The internalized self-hate that comes from this is a direct consequence of the homophobic actions advocated by many people in Christian, evangelical communities. And this internalized self-hatred does not go away for queer people who reach self-acceptance and leave these communities just because we meet a nice Christian who tries to convince us that not all Christians intend to harm queer people. Nor do sayings such as “hate the sin, love the sinner” do anything other than cause even deeper self-hatred by queers in these environments.

In order to address the harms caused to queer people by anti-queer religious communities, these two communities cannot merely sit down and listen to one another. Such an assimilative stance ignores, first, the social and political power religion currently holds, especially within the small, rural communities similar to the those the Fab Five often enter and, further, the reality that this trauma requires years of therapeutic and self-reflective work to overcome. The fact that Bobby wouldn’t enter Tammeye’s church was not an example of someone having a stubborn, immature stance rooted in misunderstandings of Christianity (an inherently victim-blaming view). Bobby’s refusal to enter a church had much more to do with the trauma caused to him by being rejected, as a young queer person, by himself and by the only community he knew at the time.

The storyline surrounding the intersections of religion and queerness cannot be presented as a simple narrative of misunderstanding resolved through active listening. Rather, Christians, and specifically those belonging to denominations with especially homophobic stances, bear the burden of fixing those mistakes – not the queer people who, rightfully so, have formed stereotypes out of a need for self-preservation. Apologies for problematic doctrine and inhumane actions are a good start, but material resources for the victims of these traumas and social resources oriented towards demanding evangelical leaders stop preaching hate and the removal of these voices from political actions must be the end goal. And the burden cannot be bore, in any way, by the queer victims of evangelicalism actions.

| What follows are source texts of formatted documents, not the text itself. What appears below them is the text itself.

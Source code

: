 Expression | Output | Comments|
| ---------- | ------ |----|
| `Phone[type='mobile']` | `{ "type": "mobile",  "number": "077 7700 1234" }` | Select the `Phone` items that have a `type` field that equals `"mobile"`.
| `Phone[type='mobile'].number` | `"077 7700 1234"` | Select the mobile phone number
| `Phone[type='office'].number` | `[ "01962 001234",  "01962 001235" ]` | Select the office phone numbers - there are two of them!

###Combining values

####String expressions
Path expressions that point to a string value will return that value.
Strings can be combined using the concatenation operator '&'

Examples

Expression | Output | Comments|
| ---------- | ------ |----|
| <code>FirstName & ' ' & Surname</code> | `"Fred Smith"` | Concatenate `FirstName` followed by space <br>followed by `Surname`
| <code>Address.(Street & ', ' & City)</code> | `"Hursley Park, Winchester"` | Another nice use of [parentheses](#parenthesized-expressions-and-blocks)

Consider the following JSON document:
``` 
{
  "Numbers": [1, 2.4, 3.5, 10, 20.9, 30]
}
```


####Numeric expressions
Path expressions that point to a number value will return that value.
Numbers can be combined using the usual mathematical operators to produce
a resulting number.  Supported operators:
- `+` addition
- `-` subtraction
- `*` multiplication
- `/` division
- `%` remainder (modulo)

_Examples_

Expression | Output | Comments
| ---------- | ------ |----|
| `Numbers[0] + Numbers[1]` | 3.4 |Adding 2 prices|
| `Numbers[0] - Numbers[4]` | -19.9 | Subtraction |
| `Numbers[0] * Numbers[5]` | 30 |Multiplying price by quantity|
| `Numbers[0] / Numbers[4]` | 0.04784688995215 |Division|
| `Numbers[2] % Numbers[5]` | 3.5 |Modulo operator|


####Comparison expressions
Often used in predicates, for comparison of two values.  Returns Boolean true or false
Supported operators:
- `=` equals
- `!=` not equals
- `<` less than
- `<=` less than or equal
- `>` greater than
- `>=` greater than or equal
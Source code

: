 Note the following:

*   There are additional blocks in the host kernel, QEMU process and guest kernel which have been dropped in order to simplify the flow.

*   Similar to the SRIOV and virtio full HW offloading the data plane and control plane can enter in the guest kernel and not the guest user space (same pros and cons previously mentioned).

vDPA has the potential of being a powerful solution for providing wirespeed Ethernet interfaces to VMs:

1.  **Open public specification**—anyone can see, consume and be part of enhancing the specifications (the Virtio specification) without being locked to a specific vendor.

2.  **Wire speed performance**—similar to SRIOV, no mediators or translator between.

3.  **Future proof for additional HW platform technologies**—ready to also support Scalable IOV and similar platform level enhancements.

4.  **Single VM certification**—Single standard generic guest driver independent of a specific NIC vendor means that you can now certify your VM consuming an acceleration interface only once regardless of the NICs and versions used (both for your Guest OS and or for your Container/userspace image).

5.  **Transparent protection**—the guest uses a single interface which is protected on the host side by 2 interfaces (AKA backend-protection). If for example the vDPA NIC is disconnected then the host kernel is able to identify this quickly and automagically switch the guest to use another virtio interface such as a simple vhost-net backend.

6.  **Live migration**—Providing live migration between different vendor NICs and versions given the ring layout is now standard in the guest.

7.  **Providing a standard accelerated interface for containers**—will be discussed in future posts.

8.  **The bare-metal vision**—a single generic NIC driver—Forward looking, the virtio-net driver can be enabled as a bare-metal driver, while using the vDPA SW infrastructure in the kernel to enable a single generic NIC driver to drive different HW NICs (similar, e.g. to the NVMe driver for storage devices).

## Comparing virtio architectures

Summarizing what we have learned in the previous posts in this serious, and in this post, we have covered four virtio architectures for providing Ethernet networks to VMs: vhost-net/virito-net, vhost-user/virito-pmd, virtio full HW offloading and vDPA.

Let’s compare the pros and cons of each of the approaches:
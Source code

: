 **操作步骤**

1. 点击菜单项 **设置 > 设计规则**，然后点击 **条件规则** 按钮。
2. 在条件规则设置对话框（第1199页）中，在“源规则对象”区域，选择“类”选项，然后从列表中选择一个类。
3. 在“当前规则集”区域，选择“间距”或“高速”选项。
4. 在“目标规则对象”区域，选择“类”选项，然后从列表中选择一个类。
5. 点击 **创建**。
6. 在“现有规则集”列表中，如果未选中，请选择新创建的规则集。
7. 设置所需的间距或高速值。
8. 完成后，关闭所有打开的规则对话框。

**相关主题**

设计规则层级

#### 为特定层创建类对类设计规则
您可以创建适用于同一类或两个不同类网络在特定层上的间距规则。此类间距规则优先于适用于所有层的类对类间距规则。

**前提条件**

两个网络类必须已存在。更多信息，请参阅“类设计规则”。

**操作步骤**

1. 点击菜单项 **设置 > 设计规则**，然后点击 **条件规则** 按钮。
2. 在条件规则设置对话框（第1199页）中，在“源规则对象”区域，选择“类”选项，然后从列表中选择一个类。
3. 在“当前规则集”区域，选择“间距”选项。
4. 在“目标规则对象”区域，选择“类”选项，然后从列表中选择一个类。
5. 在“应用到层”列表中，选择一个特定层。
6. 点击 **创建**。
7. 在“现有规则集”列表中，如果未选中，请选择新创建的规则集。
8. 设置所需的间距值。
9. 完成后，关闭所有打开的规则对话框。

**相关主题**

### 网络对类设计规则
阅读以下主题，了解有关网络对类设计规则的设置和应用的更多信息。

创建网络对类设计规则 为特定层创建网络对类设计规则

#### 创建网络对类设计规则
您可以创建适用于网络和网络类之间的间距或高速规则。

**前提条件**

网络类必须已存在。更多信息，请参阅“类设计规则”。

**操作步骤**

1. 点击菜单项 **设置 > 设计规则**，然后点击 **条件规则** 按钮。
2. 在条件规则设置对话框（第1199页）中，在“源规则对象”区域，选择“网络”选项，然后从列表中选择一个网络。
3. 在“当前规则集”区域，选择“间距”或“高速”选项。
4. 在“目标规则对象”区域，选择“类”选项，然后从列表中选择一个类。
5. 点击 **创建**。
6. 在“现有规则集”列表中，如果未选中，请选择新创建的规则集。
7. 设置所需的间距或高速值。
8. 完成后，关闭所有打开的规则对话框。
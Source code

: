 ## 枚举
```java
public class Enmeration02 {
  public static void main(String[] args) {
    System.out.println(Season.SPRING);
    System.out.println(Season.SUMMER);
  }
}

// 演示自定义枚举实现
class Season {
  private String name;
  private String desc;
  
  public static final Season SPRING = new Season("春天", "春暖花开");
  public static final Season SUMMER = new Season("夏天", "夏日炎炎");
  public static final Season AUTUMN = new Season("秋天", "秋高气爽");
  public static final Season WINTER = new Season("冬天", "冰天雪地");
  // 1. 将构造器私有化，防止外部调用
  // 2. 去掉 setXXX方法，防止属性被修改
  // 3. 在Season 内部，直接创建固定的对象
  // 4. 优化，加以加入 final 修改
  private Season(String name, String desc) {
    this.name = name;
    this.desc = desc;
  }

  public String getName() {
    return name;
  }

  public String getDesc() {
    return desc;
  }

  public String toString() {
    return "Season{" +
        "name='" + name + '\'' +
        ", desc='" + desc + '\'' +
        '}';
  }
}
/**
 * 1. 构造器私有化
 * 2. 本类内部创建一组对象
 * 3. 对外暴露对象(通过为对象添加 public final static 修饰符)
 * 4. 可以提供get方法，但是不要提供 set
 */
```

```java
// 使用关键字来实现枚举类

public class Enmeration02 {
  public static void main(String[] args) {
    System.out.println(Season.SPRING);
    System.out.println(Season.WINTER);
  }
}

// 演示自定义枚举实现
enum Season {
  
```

Until evangelicals confront themselves first and address their actions and associated consequences that continue to traumatize queer people, there will continue to be queer people who are unable to engage with religious people and institutions in meaningful ways. For many queer people stereotypes about religion and Christians and Christian beliefs exist in order to protect us from the same institutions that spent years beating us down and traumatizing us. Kudos to Bobby for addressing his traumas head-on and for designing a community center for a woman, and a community, that greatly needed it. But kudos, also, to those queers who, after years of self-hatred rooted in an inability to alter their sexuality, finally learn that the best way to love themselves is to leave their past behind.